What the task asks – Copy every line of the data in which the word "sudo" occurs.

Information supplied –

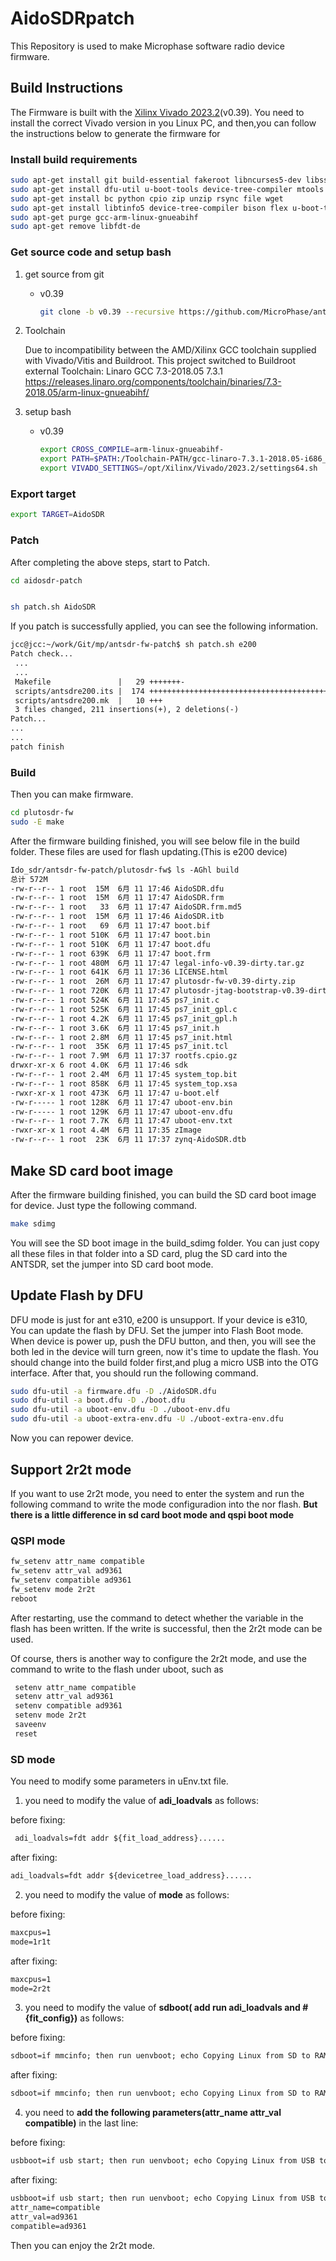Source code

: # AidoSDRpatch
This Repository is used to make Microphase software radio device firmware. 



## Build Instructions

The Firmware is built with the [Xilinx Vivado 2023.2](https://account.amd.com/en/forms/downloads/xef.html?filename=FPGAs_AdaptiveSoCs_Unified_2023.2_1013_2256.tar.gz)(v0.39). You need to install the correct Vivado version in you Linux PC, and then,you can follow the instructions below to generate the firmware for 

### Install build requirements

```sh
sudo apt-get install git build-essential fakeroot libncurses5-dev libssl-dev ccache 
sudo apt-get install dfu-util u-boot-tools device-tree-compiler mtools
sudo apt-get install bc python cpio zip unzip rsync file wget 
sudo apt-get install libtinfo5 device-tree-compiler bison flex u-boot-tools
sudo apt-get purge gcc-arm-linux-gnueabihf
sudo apt-get remove libfdt-de
```

### Get source code and setup bash

1. get source from git
	- v0.39
		
		```sh
		git clone -b v0.39 --recursive https://github.com/MicroPhase/antsdr-fw-patch.git
		```
2. Toolchain

   Due to incompatibility between the AMD/Xilinx GCC toolchain supplied with Vivado/Vitis and Buildroot. This project switched to Buildroot external Toolchain: Linaro GCC 7.3-2018.05 7.3.1
   https://releases.linaro.org/components/toolchain/binaries/7.3-2018.05/arm-linux-gnueabihf/


3. setup bash
	- v0.39
        ```sh
        export CROSS_COMPILE=arm-linux-gnueabihf-
        export PATH=$PATH:/Toolchain-PATH/gcc-linaro-7.3.1-2018.05-i686_arm-linux-gnueabihf/bin
        export VIVADO_SETTINGS=/opt/Xilinx/Vivado/2023.2/settings64.sh
        ```

### Export target
   ```sh
   export TARGET=AidoSDR
   ```

  

### Patch

After completing the above steps, start to Patch.

```sh
cd aidosdr-patch
```

   ```sh
   
   sh patch.sh AidoSDR
   ```

   

If you patch is successfully applied, you can see the following information.

```txt
jcc@jcc:~/work/Git/mp/antsdr-fw-patch$ sh patch.sh e200
Patch check...
 ...
 ...
 Makefile               |   29 +++++++-
 scripts/antsdre200.its |  174 ++++++++++++++++++++++++++++++++++++++++++++++++
 scripts/antsdre200.mk  |   10 +++
 3 files changed, 211 insertions(+), 2 deletions(-)
Patch...
...
...
patch finish

```

### Build

Then you can make firmware.

```sh
cd plutosdr-fw
sudo -E make
```

After the firmware building finished, you will see below file in the build folder. These files are used for flash updating.(This is e200 device)

```txt
Ido_sdr/antsdr-fw-patch/plutosdr-fw$ ls -AGhl build
总计 572M
-rw-r--r-- 1 root  15M  6月 11 17:46 AidoSDR.dfu
-rw-r--r-- 1 root  15M  6月 11 17:47 AidoSDR.frm
-rw-r--r-- 1 root   33  6月 11 17:47 AidoSDR.frm.md5
-rw-r--r-- 1 root  15M  6月 11 17:46 AidoSDR.itb
-rw-r--r-- 1 root   69  6月 11 17:47 boot.bif
-rw-r--r-- 1 root 510K  6月 11 17:47 boot.bin
-rw-r--r-- 1 root 510K  6月 11 17:47 boot.dfu
-rw-r--r-- 1 root 639K  6月 11 17:47 boot.frm
-rw-r--r-- 1 root 480M  6月 11 17:47 legal-info-v0.39-dirty.tar.gz
-rw-r--r-- 1 root 641K  6月 11 17:36 LICENSE.html
-rw-r--r-- 1 root  26M  6月 11 17:47 plutosdr-fw-v0.39-dirty.zip
-rw-r--r-- 1 root 720K  6月 11 17:47 plutosdr-jtag-bootstrap-v0.39-dirty.zip
-rw-r--r-- 1 root 524K  6月 11 17:45 ps7_init.c
-rw-r--r-- 1 root 525K  6月 11 17:45 ps7_init_gpl.c
-rw-r--r-- 1 root 4.2K  6月 11 17:45 ps7_init_gpl.h
-rw-r--r-- 1 root 3.6K  6月 11 17:45 ps7_init.h
-rw-r--r-- 1 root 2.8M  6月 11 17:45 ps7_init.html
-rw-r--r-- 1 root  35K  6月 11 17:45 ps7_init.tcl
-rw-r--r-- 1 root 7.9M  6月 11 17:37 rootfs.cpio.gz
drwxr-xr-x 6 root 4.0K  6月 11 17:46 sdk
-rw-r--r-- 1 root 2.4M  6月 11 17:45 system_top.bit
-rw-r--r-- 1 root 858K  6月 11 17:45 system_top.xsa
-rwxr-xr-x 1 root 473K  6月 11 17:47 u-boot.elf
-rw-r----- 1 root 128K  6月 11 17:47 uboot-env.bin
-rw-r----- 1 root 129K  6月 11 17:47 uboot-env.dfu
-rw-r--r-- 1 root 7.7K  6月 11 17:47 uboot-env.txt
-rwxr-xr-x 1 root 4.4M  6月 11 17:35 zImage
-rw-r--r-- 1 root  23K  6月 11 17:37 zynq-AidoSDR.dtb

```



## Make SD card boot image

After the firmware building finished, you can build the SD card boot image for device. Just type the following command.

```sh
make sdimg
```

You will see the SD boot image in the build_sdimg folder. You can just  copy all these files in that folder into a SD card, plug the SD card  into the ANTSDR, set the jumper into SD card boot mode.

## Update Flash by DFU

DFU mode is just for ant e310, e200 is unsupport. If your device is e310, You can update the flash by DFU. Set the jumper into Flash Boot mode.  When device is power up, push the DFU button, and then, you will see the both led in the device will turn green, now it's time to update the  flash. You should change into the build folder first,and plug a micro USB into  the OTG interface. After that, you should run the following command.

```sh
sudo dfu-util -a firmware.dfu -D ./AidoSDR.dfu
sudo dfu-util -a boot.dfu -D ./boot.dfu
sudo dfu-util -a uboot-env.dfu -D ./uboot-env.dfu
sudo dfu-util -a uboot-extra-env.dfu -U ./uboot-extra-env.dfu
```

Now you can repower device.



## Support 2r2t mode
If you want to use 2r2t mode, you need to enter the system and run the following command to write the mode configuradion into the nor flash. **But there is a little difference in sd card boot mode and qspi boot mode**

### QSPI mode
   ```sh
 fw_setenv attr_name compatible
 fw_setenv attr_val ad9361
 fw_setenv compatible ad9361
 fw_setenv mode 2r2t
 reboot
   ```

After restarting, use the command to detect whether the variable in the flash has been written. If the write is successful, then the 2r2t mode can be used.

Of course, thers is another way to configure the 2r2t mode, and use the command to write to the flash under uboot, such as

```sh
 setenv attr_name compatible
 setenv attr_val ad9361
 setenv compatible ad9361
 setenv mode 2r2t
 saveenv
 reset
```

 ### SD mode
 You need to modify some parameters in uEnv.txt file.

1. you need to modify the value of **adi_loadvals** as follows:

before fixing:
```txt
 adi_loadvals=fdt addr ${fit_load_address}......
```
after fixing:
 ```txt
 adi_loadvals=fdt addr ${devicetree_load_address}......
 ```

2. you need to modify the value of **mode** as follows:

before fixing:
```txt
maxcpus=1
mode=1r1t
```
after fixing:
```txt
maxcpus=1
mode=2r2t
```

3. you need to modify the value of **sdboot( add run adi_loadvals and #{fit_config})** as follows:

before fixing:
```txt
sdboot=if mmcinfo; then run uenvboot; echo Copying Linux from SD to RAM... && load mmc 0 ${fit_load_address} ${kernel_image} && load mmc 0 ${devicetree_load_address} ${devicetree_image} && load mmc 0 ${ramdisk_load_address} ${ramdisk_image} bootm ${fit_load_address} ${ramdisk_load_address} ${devicetree_load_address}; fi
```
after fixing:
```txt
sdboot=if mmcinfo; then run uenvboot; echo Copying Linux from SD to RAM... && load mmc 0 ${fit_load_address} ${kernel_image} && load mmc 0 ${devicetree_load_address} ${devicetree_image} && load mmc 0 ${ramdisk_load_address} ${ramdisk_image} && run adi_loadvals;bootm ${fit_load_address} ${ramdisk_load_address} ${devicetree_load_address}#{fit_config}; fi
```

4. you need to **add the following parameters(attr_name attr_val compatible)** in the last line:

before fixing:
```txt
usbboot=if usb start; then run uenvboot; echo Copying Linux from USB to RAM... && load usb 0 ${fit_load_address} ${kernel_image} && load usb 0 ${devicetree_load_address} ${devicetree_image} && load usb 0 ${ramdisk_load_address} ${ramdisk_image} && bootm ${fit_load_address} ${ramdisk_load_address} ${devicetree_load_address}; fi
```
after fixing:
```txt
usbboot=if usb start; then run uenvboot; echo Copying Linux from USB to RAM... && load usb 0 ${fit_load_address} ${kernel_image} && load usb 0 ${devicetree_load_address} ${devicetree_image} && load usb 0 ${ramdisk_load_address} ${ramdisk_image} && bootm ${fit_load_address} ${ramdisk_load_address} ${devicetree_load_address}; fi
attr_name=compatible
attr_val=ad9361
compatible=ad9361
```

Then you can enjoy the 2r2t mode.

Output for this task –
sudo apt-get install git build-essential fakeroot libncurses5-dev libssl-dev ccache 
sudo apt-get install dfu-util u-boot-tools device-tree-compiler mtools
sudo apt-get install bc python cpio zip unzip rsync file wget 
sudo apt-get install libtinfo5 device-tree-compiler bison flex u-boot-tools
sudo apt-get purge gcc-arm-linux-gnueabihf
sudo apt-get remove libfdt-de
sudo -E make
sudo dfu-util -a firmware.dfu -D ./AidoSDR.dfu
sudo dfu-util -a boot.dfu -D ./boot.dfu
sudo dfu-util -a uboot-env.dfu -D ./uboot-env.dfu
sudo dfu-util -a uboot-extra-env.dfu -U ./uboot-extra-env.dfu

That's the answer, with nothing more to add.